Published online 2008 August 27. doi:  10.1128/CVI.00176-08
PMCID: PMC2565934

CD4 Stabilization Tubes Provide Improved Accuracy of Absolute CD4 T-Cell Counts Compared to Standard K3 EDTA Tubes in Human Immunodeficiency Virus Immunologic Monitoring in Resource-Poor Settings[down-pointing small open triangle]

Abstract

CD4 stabilization tubes have the ability to ensure internal quality control in the human immunodeficiency virus (HIV) monitoring laboratory by maintaining accurate absolute CD4 T-cell counts for up to 6 days. Here, we assessed this technology for its use in an HIV clinical monitoring laboratory in a resource-poor setting in rural Uganda.
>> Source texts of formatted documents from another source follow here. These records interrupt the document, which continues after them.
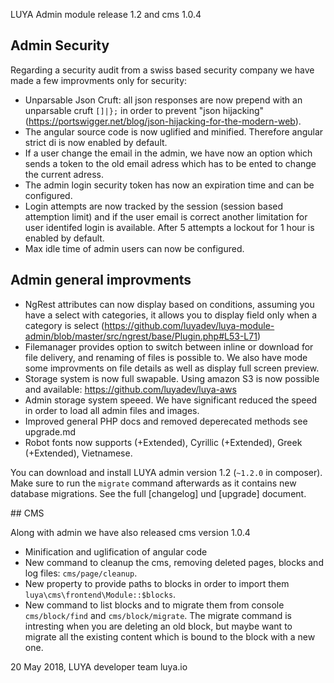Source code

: LUYA Admin module release 1.2 and cms 1.0.4

## Admin Security

Regarding a security audit from a swiss based security company we have made a few improvments only for security:

+ Unparsable Json Cruft: all json responses are now prepend with an unparsable cruft `[]|};` in order to prevent "json hijacking" (https://portswigger.net/blog/json-hijacking-for-the-modern-web).
+ The angular source code is now uglified and minified. Therefore angular strict di is now enabled by default.
+ If a user change the email in the admin, we have now an option which sends a token to the old email adress which has to be ented to change the current adress.
+ The admin login security token has now an expiration time and can be configured.
+ Login attempts are now tracked by the session (session based attemption limit) and if the user email is correct another limitation for user identifed login is available. After 5 attempts a lockout for 1 hour is enabled by default.
+ Max idle time of admin users can now be configured.

## Admin general improvments

+ NgRest attributes can now display based on conditions, assuming you have a select with categories, it allows you to display field only when a category is select (https://github.com/luyadev/luya-module-admin/blob/master/src/ngrest/base/Plugin.php#L53-L71)
+ Filemanager provides option to switch between inline or download for file delivery, and renaming of files is possible to. We also have mode some improvments on file details as well as display full screen preview.
+ Storage system is now full swapable. Using amazon S3 is now possible and available: https://github.com/luyadev/luya-aws
+ Admin storage system speeed. We have significant reduced the speed in order to load all admin files and images.
+ Improved general PHP docs and removed deperecated methods see upgrade.md
+ Robot fonts now supports (+Extended), Cyrillic (+Extended), Greek (+Extended), Vietnamese.

You can download and install LUYA admin version 1.2 (`~1.2.0` in composer). Make sure to run the `migrate` command afterwards as it contains new database migrations. See the full [changelog] und [upgrade] document.

## CMS

Along with admin we have also released cms version 1.0.4

+ Minification and uglification of angular code
+ New command to cleanup the cms, removing deleted pages, blocks and log files: `cms/page/cleanup`.
+ New property to provide paths to blocks in order to import them `luya\cms\frontend\Module::$blocks`.
+ New command to list blocks and to migrate them from console `cms/block/find` and `cms/block/migrate`. The migrate command is intresting when you are deleting an old block, but maybe want to migrate all the existing content which is bound to the block with a new one.

20 May 2018,
LUYA developer team
luya.io
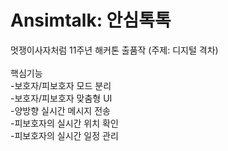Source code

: # Ansimtalk: 안심톡톡

멋쟁이사자처럼 11주년 해커톤 출품작 (주제: 디지털 격차) <br/><br/>
핵심기능 <br/>
-보호자/피보호자 모드 분리 <br/>
-보호자/피보호자 맞춤형 UI <br/>
-양방향 실시간 메시지 전송 <br/>
-피보호자의 실시간 위치 확인 <br/>
-피보호자의 실시간 일정 관리 <br/>
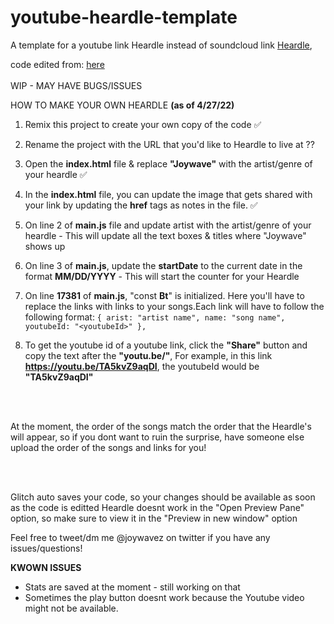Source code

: # youtube-heardle-template

A template for a youtube link Heardle instead of soundcloud link [Heardle](https://www.heardle.app/), 


code edited from: [here](https://github.com/sarvarghese/heardle-template)
 <br /> 
 <br /> 
WIP - MAY HAVE BUGS/ISSUES


HOW TO MAKE YOUR OWN HEARDLE **(as of 4/27/22)**

1. Remix this project to create your own copy of the code ✅
2. Rename the project with the URL that you'd like to Heardle to live at ??
3. Open the **index.html** file & replace **"Joywave"** with the artist/genre of your heardle ✅
4. In the **index.html** file, you can update the image that gets shared with your link by updating the **href** tags as notes in the file. ✅

5. On line 2 of **main.js** file and update artist with the artist/genre of your heardle - This will update all the text boxes & titles where "Joywave" shows up
6. On line 3 of **main.js**, update the **startDate** to the current date in the format **MM/DD/YYYY** - This will start the counter for your Heardle
7. On line **17381** of **main.js**, "const **Bt**" is initialized. Here you'll have to replace the links with links to your songs.Each link will have to follow the following format:
   `{ arist: "artist name", name: "song name", youtubeId: "<youtubeId>" },`
8. To get the youtube id of a youtube link, click the **"Share"** button and copy the text after the **"youtu.be/"**, For example, in this link **https://youtu.be/TA5kvZ9aqDI**, the youtubeId would be **"TA5kvZ9aqDI"**

<br /> 
<br />

At the moment, the order of the songs match the order that the Heardle's will appear, so if you dont want to ruin the surprise, have someone else upload the order of the songs and links for you!

<br /> 
<br />

Glitch auto saves your code, so your changes should be available as soon as the code is editted
Heardle doesnt work in the "Open Preview Pane" option, so make sure to view it in the "Preview in new window" option


Feel free to tweet/dm me @joywavez on twitter if you have any issues/questions!

**KWOWN ISSUES**
- Stats are saved at the moment - still working on that
- Sometimes the play button doesnt work because the Youtube video might not be available.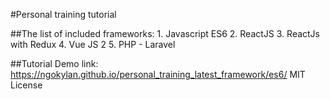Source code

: #Personal training tutorial

##The list of included frameworks:
	1. Javascript ES6
	2. ReactJS
	3. ReactJs with Redux
	4. Vue JS 2
	5. PHP - Laravel

##Tutorial Demo link: https://ngokylan.github.io/personal_training_latest_framework/es6/
MIT License

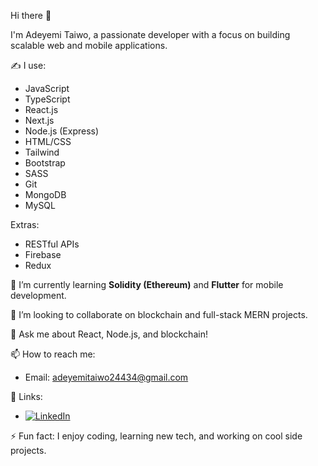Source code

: Hi there 👋  

I'm Adeyemi Taiwo, a passionate developer with a focus on building scalable web and mobile applications.

✍ I use:
- JavaScript
- TypeScript
- React.js
- Next.js
- Node.js (Express)
- HTML/CSS
- Tailwind
- Bootstrap
- SASS
- Git
- MongoDB
- MySQL

Extras:
- RESTful APIs
- Firebase
- Redux

🌱 I’m currently learning **Solidity (Ethereum)** and **Flutter** for mobile development.

👯 I’m looking to collaborate on blockchain and full-stack MERN projects.

💬 Ask me about React, Node.js, and blockchain!

📫 How to reach me:
- Email: adeyemitaiwo24434@gmail.com

🔗 Links:
- [![LinkedIn](https://img.shields.io/badge/LinkedIn-0077B5?logo=linkedin&logoColor=white)](https://www.linkedin.com/in/adeyemi-taiwo-5892082b0/)

⚡ Fun fact:
I enjoy coding, learning new tech, and working on cool side projects.

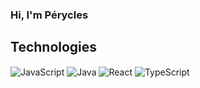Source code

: ### Hi, I'm Pérycles

## Technologies
<div>
  <img align= "center" alt="JavaScript" src="https://img.shields.io/badge/JavaScript-F7DF1E?style=for-the-badge&logo=javascript&logoColor=black" /> 
	<img align= "center" alt="Java" src="https://img.shields.io/badge/Java-ED8B00?style=for-the-badge&logo=java&logoColor=white" /> 
  <img align= "center" alt="React" src=https://img.shields.io/badge/React-20232A?style=for-the-badge&logo=react&logoColor=61DAFB" /> 
  <img align= "center" alt="TypeScript" src=https://img.shields.io/badge/TypeScript-007ACC?style=for-the-badge&logo=typescript&logoColor=white" /> 
</div>
<!--
**peryclesjr/peryclesjr** is a ✨ _special_ ✨ repository because its `README.md` (this file) appears on your GitHub profile.

Here are some ideas to get you started:

- 🔭 I’m currently working on ...
- 🌱 I’m currently learning ...
- 👯 I’m looking to collaborate on ...
- 🤔 I’m looking for help with ...
- 💬 Ask me about ...
- 📫 How to reach me: ...
- 😄 Pronouns: ...
- ⚡ Fun fact: ...
-->
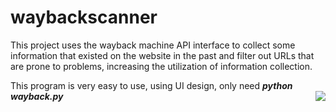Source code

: # waybackscanner
This project uses the wayback machine API interface to collect some information that existed on the website in the past and filter out URLs that are prone to problems, increasing the utilization of information collection.

This program is very easy to use, using UI design, only need
***python wayback.py***
<img align='right' src="../image/1743573361796.jpg" >
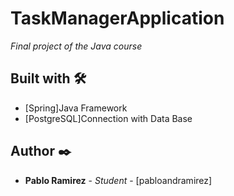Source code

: # TaskManagerApplication

_Final project of the Java course_

## Built with 🛠️

* [Spring]Java Framework
* [PostgreSQL]Connection with Data Base

## Author ✒️
* **Pablo Ramirez** - *Student* - [pabloandramirez]
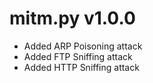 # mitm.py v1.0.0

- Added ARP Poisoning attack
- Added FTP Sniffing attack
- Added HTTP Sniffing attack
Novel technologies for improving internal quality control are needed in human immunodeficiency virus (HIV) monitoring laboratories in resource-poor settings. Accurate CD4 T-cell counts are a valuable tool to ensure accurate immunologic monitoring of HIV-positive patients receiving antiretroviral treatment (ART) (1). In Uganda, several factors can influence the quality of blood samples submitted for testing. In our setting, temperatures can reach up to 28°C and samples can require storage and/or transport for several hours before laboratory processing and analysis.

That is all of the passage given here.